* [How to complete this task]
Look through the records below for the line with "However, the release" and the line with "LLM Transformer Architecture.", then return those lines and all lines between, exactly.

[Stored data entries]
--- START ---

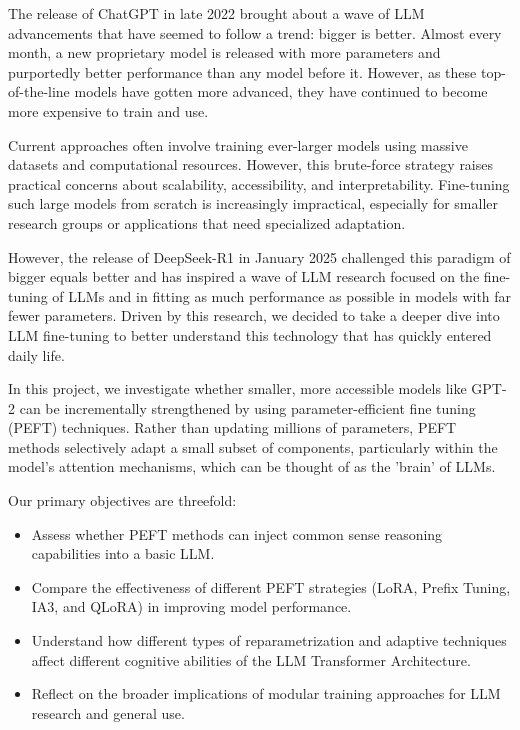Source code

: \documentclass[11pt,twocolumn]{article}
\begin{document}
\indent The release of ChatGPT in late 2022 brought about a wave of LLM advancements that have seemed to follow a trend: bigger is better. Almost every month, a new proprietary model is released with more parameters and purportedly better performance than any model before it. However, as these top-of-the-line models have gotten more advanced, they have continued to become more expensive to train and use. 

Current approaches often involve training ever-larger models using massive datasets and computational resources. However, this brute-force strategy raises practical concerns about scalability, accessibility, and interpretability. Fine-tuning such large models from scratch is increasingly impractical, especially for smaller research groups or applications that need specialized adaptation.

However, the release of DeepSeek-R1 in January 2025 challenged this paradigm of bigger equals better and has inspired a wave of LLM research focused on the fine-tuning of LLMs and in fitting as much performance as possible in models with far fewer parameters. Driven by this research, we decided to take a deeper dive into LLM fine-tuning to better understand this technology that has quickly entered daily life.

In this project, we investigate whether smaller, more accessible models like GPT-2 can be incrementally strengthened by using parameter-efficient fine tuning (PEFT) techniques. Rather than updating millions of parameters, PEFT methods selectively adapt a small subset of components, particularly within the model's attention mechanisms, which can be thought of as the 'brain' of LLMs.

Our primary objectives are threefold:
\begin{itemize}
    \item Assess whether PEFT methods can inject common sense reasoning capabilities into a basic LLM.
    \item Compare the effectiveness of different PEFT strategies (LoRA, Prefix Tuning, IA3, and QLoRA) in improving model performance.
    \item Understand how different types of reparametrization and adaptive techniques affect different cognitive abilities of the LLM Transformer Architecture.
    \item Reflect on the broader implications of modular training approaches for LLM research and general use.
\end{itemize}
\end{document}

--- END ---

* [Task answer]
However, the release of DeepSeek-R1 in January 2025 challenged this paradigm of bigger equals better and has inspired a wave of LLM research focused on the fine-tuning of LLMs and in fitting as much performance as possible in models with far fewer parameters. Driven by this research, we decided to take a deeper dive into LLM fine-tuning to better understand this technology that has quickly entered daily life.

In this project, we investigate whether smaller, more accessible models like GPT-2 can be incrementally strengthened by using parameter-efficient fine tuning (PEFT) techniques. Rather than updating millions of parameters, PEFT methods selectively adapt a small subset of components, particularly within the model's attention mechanisms, which can be thought of as the 'brain' of LLMs.

Our primary objectives are threefold:
\begin{itemize}
    \item Assess whether PEFT methods can inject common sense reasoning capabilities into a basic LLM.
    \item Compare the effectiveness of different PEFT strategies (LoRA, Prefix Tuning, IA3, and QLoRA) in improving model performance.
    \item Understand how different types of reparametrization and adaptive techniques affect different cognitive abilities of the LLM Transformer Architecture.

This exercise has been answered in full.